T 鮮烈な色使いと躍動感あふれるスピーディーさ。それらが混然一体となったギラギラした生命感がダニー・ボイル作品の特徴だと思う。

前作『127時間』では、そのギラギラした部分が単なるどぎつさを感じさせるにとどまってしまい、ダニー・ボイル監督とシンプルなシナリオの相性の悪さを感じてしまったが、一転して本作はとてもよい。『スラムドッグ$ミリオネア』ほどではないけれども、仕掛けの多い複雑なシナリオを全速力で描き倒していく様が素晴らしい。やはりこの監督は、これくらいでないと物足りない。

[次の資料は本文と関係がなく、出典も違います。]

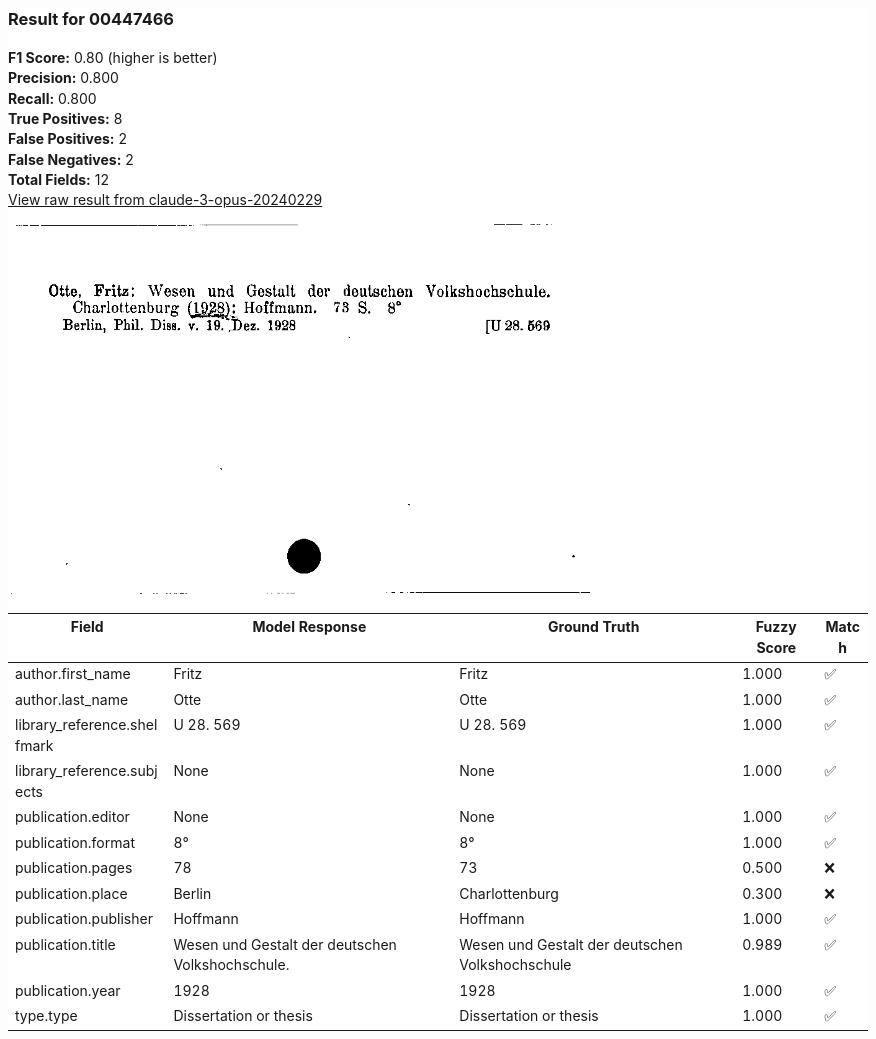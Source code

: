 
### Result for 00447466
**F1 Score:** 0.80 (higher is better)<br>**Precision:** 0.800<br>**Recall:** 0.800<br>**True Positives:** 8<br>**False Positives:** 2<br>**False Negatives:** 2<br>**Total Fields:** 12<br>[View raw result from claude-3-opus-20240229](https://github.com/RISE-UNIBAS/humanities_data_benchmark/blob/main/results/2025-09-24/T0145/request_T0145_00447466.json)

<img src="https://github.com/RISE-UNIBAS/humanities_data_benchmark/blob/main/benchmarks/zettelkatalog/images/00447466.jpg?raw=true" alt="00447466" width="600px">

| Field | Model Response | Ground Truth | Fuzzy Score | Match |
|-------|----------------|--------------|-------------|-------|
| author.first_name | Fritz | Fritz | 1.000 | ✅ |
| author.last_name | Otte | Otte | 1.000 | ✅ |
| library_reference.shelfmark | U 28. 569 | U 28. 569 | 1.000 | ✅ |
| library_reference.subjects | None | None | 1.000 | ✅ |
| publication.editor | None | None | 1.000 | ✅ |
| publication.format | 8° | 8° | 1.000 | ✅ |
| publication.pages | 78 | 73 | 0.500 | ❌ |
| publication.place | Berlin | Charlottenburg | 0.300 | ❌ |
| publication.publisher | Hoffmann | Hoffmann | 1.000 | ✅ |
| publication.title | Wesen und Gestalt der deutschen Volkshochschule. | Wesen und Gestalt der deutschen Volkshochschule | 0.989 | ✅ |
| publication.year | 1928 | 1928 | 1.000 | ✅ |
| type.type | Dissertation or thesis | Dissertation or thesis | 1.000 | ✅ |
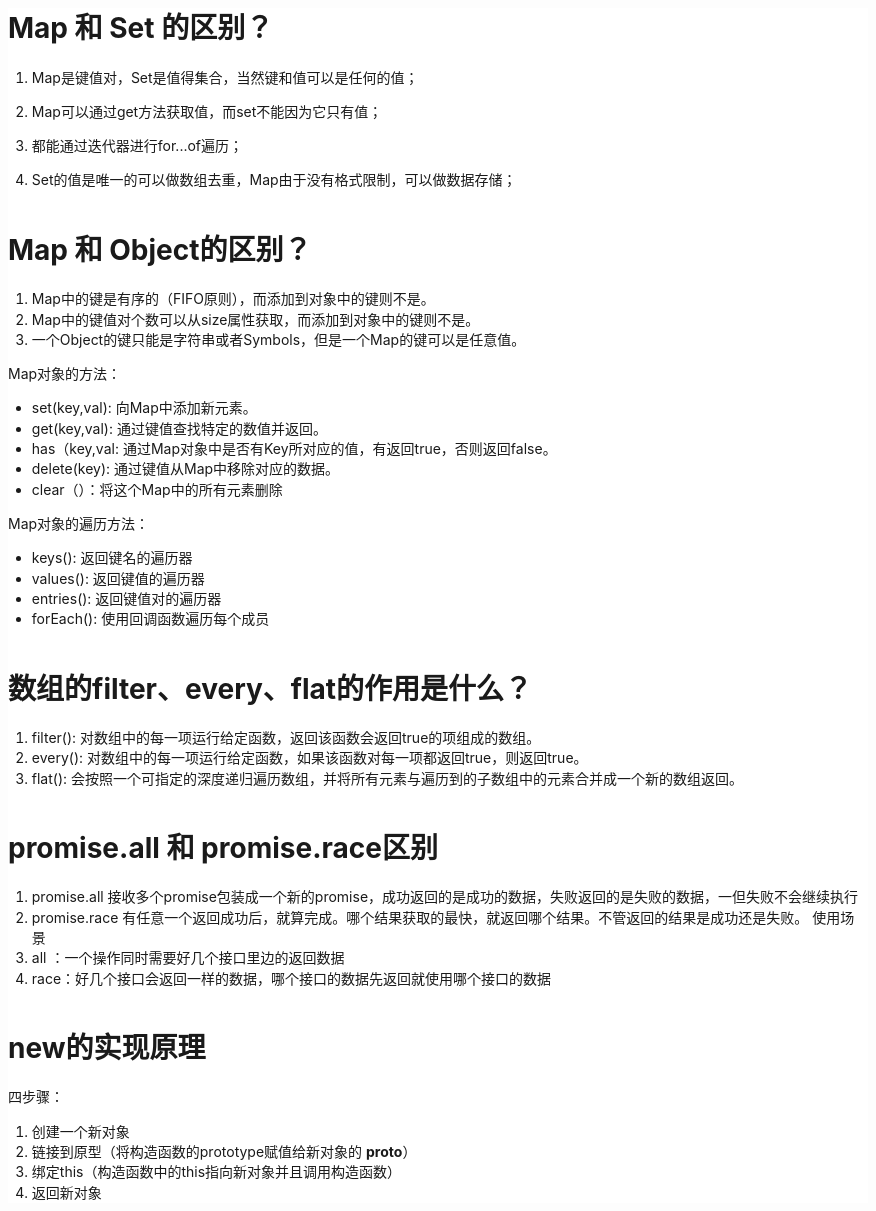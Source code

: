 #  Map 和 Set 的区别？
1. Map是键值对，Set是值得集合，当然键和值可以是任何的值；

2. Map可以通过get方法获取值，而set不能因为它只有值；

3. 都能通过迭代器进行for...of遍历；

4. Set的值是唯一的可以做数组去重，Map由于没有格式限制，可以做数据存储；


# Map 和 Object的区别？
1. Map中的键是有序的（FIFO原则），而添加到对象中的键则不是。
2. Map中的键值对个数可以从size属性获取，而添加到对象中的键则不是。
3. 一个Object的键只能是字符串或者Symbols，但是一个Map的键可以是任意值。

Map对象的方法：
- set(key,val): 向Map中添加新元素。
- get(key,val): 通过键值查找特定的数值并返回。
- has（key,val: 通过Map对象中是否有Key所对应的值，有返回true，否则返回false。
- delete(key): 通过键值从Map中移除对应的数据。
- clear（）：将这个Map中的所有元素删除

Map对象的遍历方法：
- keys(): 返回键名的遍历器
- values(): 返回键值的遍历器
- entries(): 返回键值对的遍历器
- forEach(): 使用回调函数遍历每个成员


# 数组的filter、every、flat的作用是什么？
1. filter(): 对数组中的每一项运行给定函数，返回该函数会返回true的项组成的数组。
2. every():  对数组中的每一项运行给定函数，如果该函数对每一项都返回true，则返回true。
3. flat():   会按照一个可指定的深度递归遍历数组，并将所有元素与遍历到的子数组中的元素合并成一个新的数组返回。

# promise.all 和 promise.race区别
1. promise.all 接收多个promise包装成一个新的promise，成功返回的是成功的数据，失败返回的是失败的数据，一但失败不会继续执行
2. promise.race 有任意一个返回成功后，就算完成。哪个结果获取的最快，就返回哪个结果。不管返回的结果是成功还是失败。
使用场景
1. all ：一个操作同时需要好几个接口里边的返回数据
2. race：好几个接口会返回一样的数据，哪个接口的数据先返回就使用哪个接口的数据

# new的实现原理
四步骤：
1. 创建一个新对象
2. 链接到原型（将构造函数的prototype赋值给新对象的 __proto__）
3. 绑定this（构造函数中的this指向新对象并且调用构造函数）
4. 返回新对象
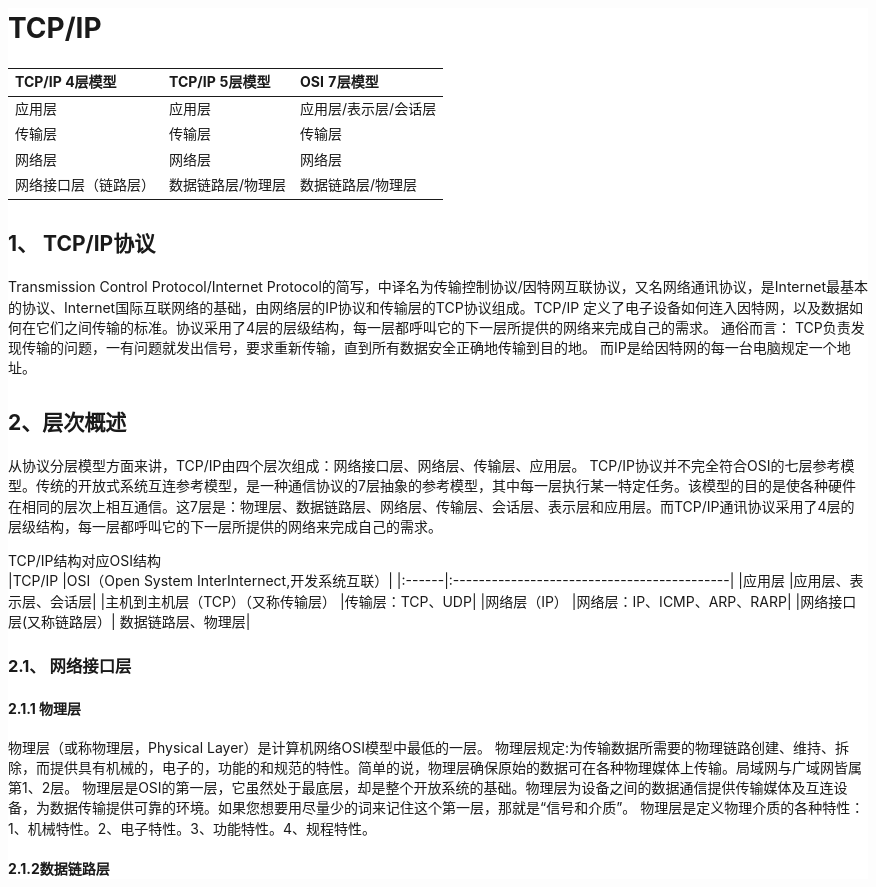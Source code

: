 # TCP/IP

|TCP/IP 4层模型 |TCP/IP 5层模型 |OSI 7层模型|
|:--------------|:-------------|:----------|
|应用层| 应用层| 应用层/表示层/会话层|
|传输层 |传输层| 传输层|
|网络层| 网络层 |网络层|
|网络接口层（链路层）| 数据链路层/物理层| 数据链路层/物理层|

## 1、 TCP/IP协议 

Transmission Control Protocol/Internet Protocol的简写，中译名为传输控制协议/因特网互联协议，又名网络通讯协议，是Internet最基本的协议、Internet国际互联网络的基础，由网络层的IP协议和传输层的TCP协议组成。TCP/IP 定义了电子设备如何连入因特网，以及数据如何在它们之间传输的标准。协议采用了4层的层级结构，每一层都呼叫它的下一层所提供的网络来完成自己的需求。
通俗而言：
TCP负责发现传输的问题，一有问题就发出信号，要求重新传输，直到所有数据安全正确地传输到目的地。
而IP是给因特网的每一台电脑规定一个地址。

## 2、层次概述 

从协议分层模型方面来讲，TCP/IP由四个层次组成：网络接口层、网络层、传输层、应用层。 
TCP/IP协议并不完全符合OSI的七层参考模型。传统的开放式系统互连参考模型，是一种通信协议的7层抽象的参考模型，其中每一层执行某一特定任务。该模型的目的是使各种硬件在相同的层次上相互通信。这7层是：物理层、数据链路层、网络层、传输层、会话层、表示层和应用层。而TCP/IP通讯协议采用了4层的层级结构，每一层都呼叫它的下一层所提供的网络来完成自己的需求。 
 
TCP/IP结构对应OSI结构  
|TCP/IP |OSI（Open System InterInternect,开发系统互联）|
|:------|:-------------------------------------------|
|应用层 |应用层、表示层、会话层|
|主机到主机层（TCP）（又称传输层） |传输层：TCP、UDP|
|网络层（IP） |网络层：IP、ICMP、ARP、RARP|
|网络接口层(又称链路层）| 数据链路层、物理层|

### 2.1、 网络接口层

#### 2.1.1 物理层

物理层（或称物理层，Physical Layer）是计算机网络OSI模型中最低的一层。
物理层规定:为传输数据所需要的物理链路创建、维持、拆除，而提供具有机械的，电子的，功能的和规范的特性。简单的说，物理层确保原始的数据可在各种物理媒体上传输。局域网与广域网皆属第1、2层。
物理层是OSI的第一层，它虽然处于最底层，却是整个开放系统的基础。物理层为设备之间的数据通信提供传输媒体及互连设备，为数据传输提供可靠的环境。如果您想要用尽量少的词来记住这个第一层，那就是“信号和介质”。
物理层是定义物理介质的各种特性：
1、机械特性。2、电子特性。3、功能特性。4、规程特性。

#### 2.1.2数据链路层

絵画の盗難から仲間割れへ。一見コン・ゲームを思わせる導入部分から、物語は予想もしなかった展開に。やや強引で奇想天外な物語ではあるけれども、そこにあるひとつの人生に説得力を感じるのは、ダニー・ボイル監督の描写力ゆえなのだと思います。

陰影のあるキャラクターを演じたジェームズ・マカヴォイがとてもよい。彼のこの映画への貢献度はとても高いと思います。ダニー・ボイル監督ならではの、やや『描きすぎて』しまう部分が好みを分けるかもしれませんが、それでも絶対観ておきたい映画だと思います。